There is a function `TestEncoding` to scan a binary data and guess the most possible UTF encoding.
## Base64 Encoding
Use `Utf8Base64Encoder` and `Utf8Base64Decoder` for Base64 encoding in UTF-8.
`Utf8Base64Encoder` and `Utf6Base64Decoder` convert between binary data to Base64 in UTF8 encoding.
They can work with `UtfGeneralEncoder` and `UtfGeneralDecoder` to convert binary data to Base64 in a `WString`.
### Example: Converting Binary Data to Base64 WString
```cpp
MemoryStream memoryStream;
{
UtfGeneralEncoder<wchar_t, char8_t> u8towEncoder;
EncoderStream u8towStream(memoryStream, u8towEncoder);
Utf8Base64Encoder base64Encoder;
EncoderStream base64Stream(u8t0wStream, base64Encoder);
base64Stream.Write(binary ...);
}
memoryStream.SeekFromBegin(0);
{
StreamReader reader(memoryStream);
auto base64 = reader.ReadToEnd(reader);
}
```
### Example: Converting Base64 WString to Binary Data
```cpp
MemoryStream memoryStreamn;
{
StreamWriter writer(memoryStream);
writer.WriteString(base64);
}
memoryStream.SeekFromBegin(0);
{
UtfGeneralEncoder<wchar_t, char8_t> wtou8Decoder;
DecoderStream wtou8Stream(memoryStream, wtou8Decoder);
Utf8Base64Decoder base64Decoder;
DecoderStream base64Stream(wtou8Stream, base64Decoder);
base64Stream.Read(binary ...);
}
```
## Data Compression
Use `LzwEncoder` and `LzwDecoder` for data compression.

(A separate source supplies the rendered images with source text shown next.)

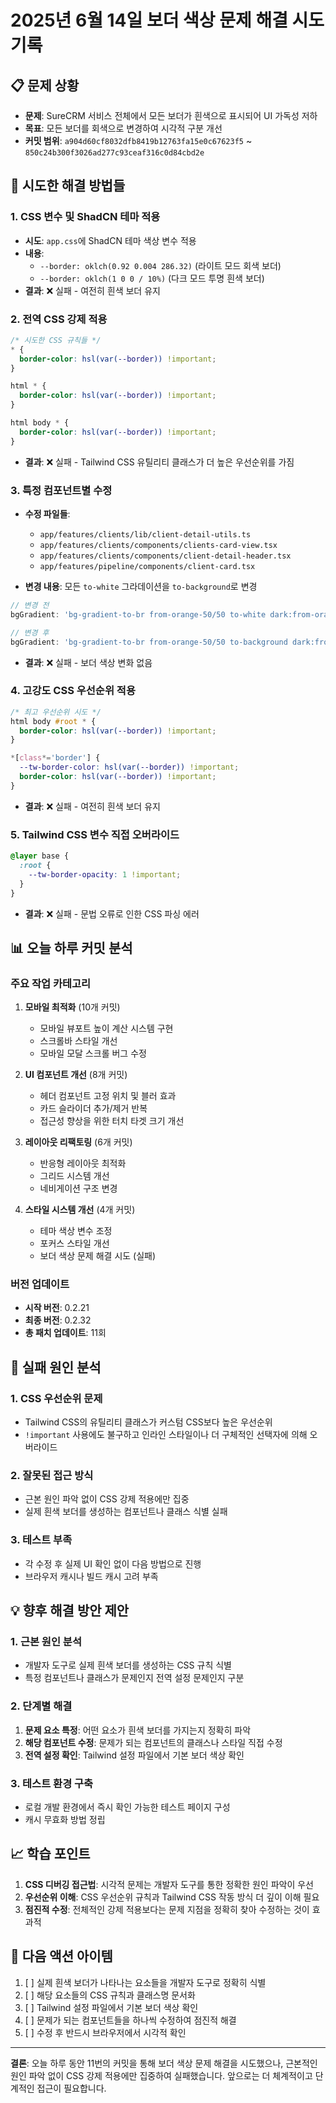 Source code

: # 2025년 6월 14일 보더 색상 문제 해결 시도 기록

## 📋 문제 상황

- **문제**: SureCRM 서비스 전체에서 모든 보더가 흰색으로 표시되어 UI 가독성 저하
- **목표**: 모든 보더를 회색으로 변경하여 시각적 구분 개선
- **커밋 범위**: `a904d60cf8032dfb8419b12763fa15e0c67623f5` ~ `850c24b300f3026ad277c93ceaf316c0d84cbd2e`

## 🔨 시도한 해결 방법들

### 1. CSS 변수 및 ShadCN 테마 적용

- **시도**: `app.css`에 ShadCN 테마 색상 변수 적용
- **내용**:
  - `--border: oklch(0.92 0.004 286.32)` (라이트 모드 회색 보더)
  - `--border: oklch(1 0 0 / 10%)` (다크 모드 투명 흰색 보더)
- **결과**: ❌ 실패 - 여전히 흰색 보더 유지

### 2. 전역 CSS 강제 적용

```css
/* 시도한 CSS 규칙들 */
* {
  border-color: hsl(var(--border)) !important;
}

html * {
  border-color: hsl(var(--border)) !important;
}

html body * {
  border-color: hsl(var(--border)) !important;
}
```

- **결과**: ❌ 실패 - Tailwind CSS 유틸리티 클래스가 더 높은 우선순위를 가짐

### 3. 특정 컴포넌트별 수정

- **수정 파일들**:

  - `app/features/clients/lib/client-detail-utils.ts`
  - `app/features/clients/components/clients-card-view.tsx`
  - `app/features/clients/components/client-detail-header.tsx`
  - `app/features/pipeline/components/client-card.tsx`

- **변경 내용**: 모든 `to-white` 그라데이션을 `to-background`로 변경

```typescript
// 변경 전
bgGradient: 'bg-gradient-to-br from-orange-50/50 to-white dark:from-orange-950/20 dark:to-background';

// 변경 후
bgGradient: 'bg-gradient-to-br from-orange-50/50 to-background dark:from-orange-950/20 dark:to-background';
```

- **결과**: ❌ 실패 - 보더 색상 변화 없음

### 4. 고강도 CSS 우선순위 적용

```css
/* 최고 우선순위 시도 */
html body #root * {
  border-color: hsl(var(--border)) !important;
}

*[class*='border'] {
  --tw-border-color: hsl(var(--border)) !important;
  border-color: hsl(var(--border)) !important;
}
```

- **결과**: ❌ 실패 - 여전히 흰색 보더 유지

### 5. Tailwind CSS 변수 직접 오버라이드

```css
@layer base {
  :root {
    --tw-border-opacity: 1 !important;
  }
}
```

- **결과**: ❌ 실패 - 문법 오류로 인한 CSS 파싱 에러

## 📊 오늘 하루 커밋 분석

### 주요 작업 카테고리

1. **모바일 최적화** (10개 커밋)

   - 모바일 뷰포트 높이 계산 시스템 구현
   - 스크롤바 스타일 개선
   - 모바일 모달 스크롤 버그 수정

2. **UI 컴포넌트 개선** (8개 커밋)

   - 헤더 컴포넌트 고정 위치 및 블러 효과
   - 카드 슬라이더 추가/제거 반복
   - 접근성 향상을 위한 터치 타겟 크기 개선

3. **레이아웃 리팩토링** (6개 커밋)

   - 반응형 레이아웃 최적화
   - 그리드 시스템 개선
   - 네비게이션 구조 변경

4. **스타일 시스템 개선** (4개 커밋)
   - 테마 색상 변수 조정
   - 포커스 스타일 개선
   - 보더 색상 문제 해결 시도 (실패)

### 버전 업데이트

- **시작 버전**: 0.2.21
- **최종 버전**: 0.2.32
- **총 패치 업데이트**: 11회

## 🚨 실패 원인 분석

### 1. CSS 우선순위 문제

- Tailwind CSS의 유틸리티 클래스가 커스텀 CSS보다 높은 우선순위
- `!important` 사용에도 불구하고 인라인 스타일이나 더 구체적인 선택자에 의해 오버라이드

### 2. 잘못된 접근 방식

- 근본 원인 파악 없이 CSS 강제 적용에만 집중
- 실제 흰색 보더를 생성하는 컴포넌트나 클래스 식별 실패

### 3. 테스트 부족

- 각 수정 후 실제 UI 확인 없이 다음 방법으로 진행
- 브라우저 캐시나 빌드 캐시 고려 부족

## 💡 향후 해결 방안 제안

### 1. 근본 원인 분석

- 개발자 도구로 실제 흰색 보더를 생성하는 CSS 규칙 식별
- 특정 컴포넌트나 클래스가 문제인지 전역 설정 문제인지 구분

### 2. 단계별 해결

1. **문제 요소 특정**: 어떤 요소가 흰색 보더를 가지는지 정확히 파악
2. **해당 컴포넌트 수정**: 문제가 되는 컴포넌트의 클래스나 스타일 직접 수정
3. **전역 설정 확인**: Tailwind 설정 파일에서 기본 보더 색상 확인

### 3. 테스트 환경 구축

- 로컬 개발 환경에서 즉시 확인 가능한 테스트 페이지 구성
- 캐시 무효화 방법 정립

## 📈 학습 포인트

1. **CSS 디버깅 접근법**: 시각적 문제는 개발자 도구를 통한 정확한 원인 파악이 우선
2. **우선순위 이해**: CSS 우선순위 규칙과 Tailwind CSS 작동 방식 더 깊이 이해 필요
3. **점진적 수정**: 전체적인 강제 적용보다는 문제 지점을 정확히 찾아 수정하는 것이 효과적

## 🔄 다음 액션 아이템

1. [ ] 실제 흰색 보더가 나타나는 요소들을 개발자 도구로 정확히 식별
2. [ ] 해당 요소들의 CSS 규칙과 클래스명 문서화
3. [ ] Tailwind 설정 파일에서 기본 보더 색상 확인
4. [ ] 문제가 되는 컴포넌트들을 하나씩 수정하여 점진적 해결
5. [ ] 수정 후 반드시 브라우저에서 시각적 확인

---

**결론**: 오늘 하루 동안 11번의 커밋을 통해 보더 색상 문제 해결을 시도했으나, 근본적인 원인 파악 없이 CSS 강제 적용에만 집중하여 실패했습니다. 앞으로는 더 체계적이고 단계적인 접근이 필요합니다.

- `LzwEncoder` compress binary data.
- `LzwDecoder` decompress binary data.
## Helper Functions
Use `CopyStream`, `CompressStream`, `DecompressStream` helper functions.

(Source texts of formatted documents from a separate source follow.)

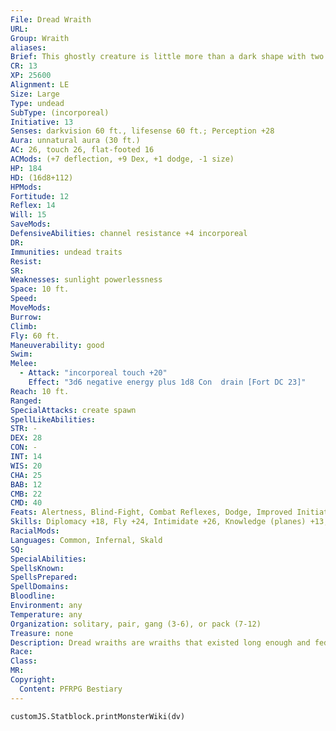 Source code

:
 ```yaml
---
File: Dread Wraith
URL: 
Group: Wraith
aliases: 
Brief: This ghostly creature is little more than a dark shape with two flickering pinpoints of light where its eyes should be.
CR: 13
XP: 25600
Alignment: LE
Size: Large
Type: undead
SubType: (incorporeal)
Initiative: 13
Senses: darkvision 60 ft., lifesense 60 ft.; Perception +28
Aura: unnatural aura (30 ft.)
AC: 26, touch 26, flat-footed 16
ACMods: (+7 deflection, +9 Dex, +1 dodge, -1 size)
HP: 184
HD: (16d8+112)
HPMods: 
Fortitude: 12
Reflex: 14
Will: 15
SaveMods: 
DefensiveAbilities: channel resistance +4 incorporeal
DR: 
Immunities: undead traits
Resist: 
SR: 
Weaknesses: sunlight powerlessness
Space: 10 ft.
Speed: 
MoveMods: 
Burrow: 
Climb: 
Fly: 60 ft.
Maneuverability: good
Swim: 
Melee: 
  - Attack: "incorporeal touch +20"
    Effect: "3d6 negative energy plus 1d8 Con  drain [Fort DC 23]"
Reach: 10 ft.
Ranged: 
SpecialAttacks: create spawn
SpellLikeAbilities: 
STR: -
DEX: 28
CON: -
INT: 14
WIS: 20
CHA: 25
BAB: 12
CMB: 22
CMD: 40
Feats: Alertness, Blind-Fight, Combat Reflexes, Dodge, Improved Initiative, Improved Natural Attack (incorporeal touch), Mobility, Spring Attack
Skills: Diplomacy +18, Fly +24, Intimidate +26, Knowledge (planes) +13, Perception +28, Sense Motive +28, Stealth +24
RacialMods: 
Languages: Common, Infernal, Skald
SQ: 
SpecialAbilities: 
SpellsKnown: 
SpellsPrepared: 
SpellDomains: 
Bloodline: 
Environment: any
Temperature: any
Organization: solitary, pair, gang (3-6), or pack (7-12)
Treasure: none
Description: Dread wraiths are wraiths that existed long enough and fed on enough life force to undergo an unholy transformation, increasing in size and strength.
Race: 
Class: 
MR: 
Copyright:
  Content: PFRPG Bestiary
---
```

```dataviewjs
customJS.Statblock.printMonsterWiki(dv)
```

There are help functions `CopyStream`, `CompressStream` and `DecompressStream` to make the code simpler.
## Extra Content
### Encoding Selection Guidelines
When choosing between different encoding methods:
- Use BOM encoders when you need to ensure proper encoding detection by other applications
- Use general UTF encoders for maximum compatibility and control over BOM presence
- Use MBCS encoders only when working with legacy systems that require ASCII compatibility
### Performance Considerations
Different encoding operations have varying performance characteristics:
- ASCII/MBCS encoding is fastest but limited to basic character sets
- UTF-8 encoding provides good balance between space efficiency and Unicode support
- UTF-16 and UTF-32 provide different trade-offs between processing speed and memory usage
### Error Handling
Encoding operations may fail when:
- Invalid byte sequences are encountered during decoding
- Characters cannot be represented in the target encoding
- BOM detection fails for corrupted files
Always handle potential encoding exceptions, especially when processing user-provided files.
### Pipeline Design
The encoder/decoder system is designed for pipeline composition. You can chain multiple encoding operations together to create complex data transformation workflows, such as:
1. Base64 decode → UTF-8 decode → String processing
2. String processing → UTF-8 encode → Compression → File output
This design provides flexibility for handling various data transformation scenarios efficiently.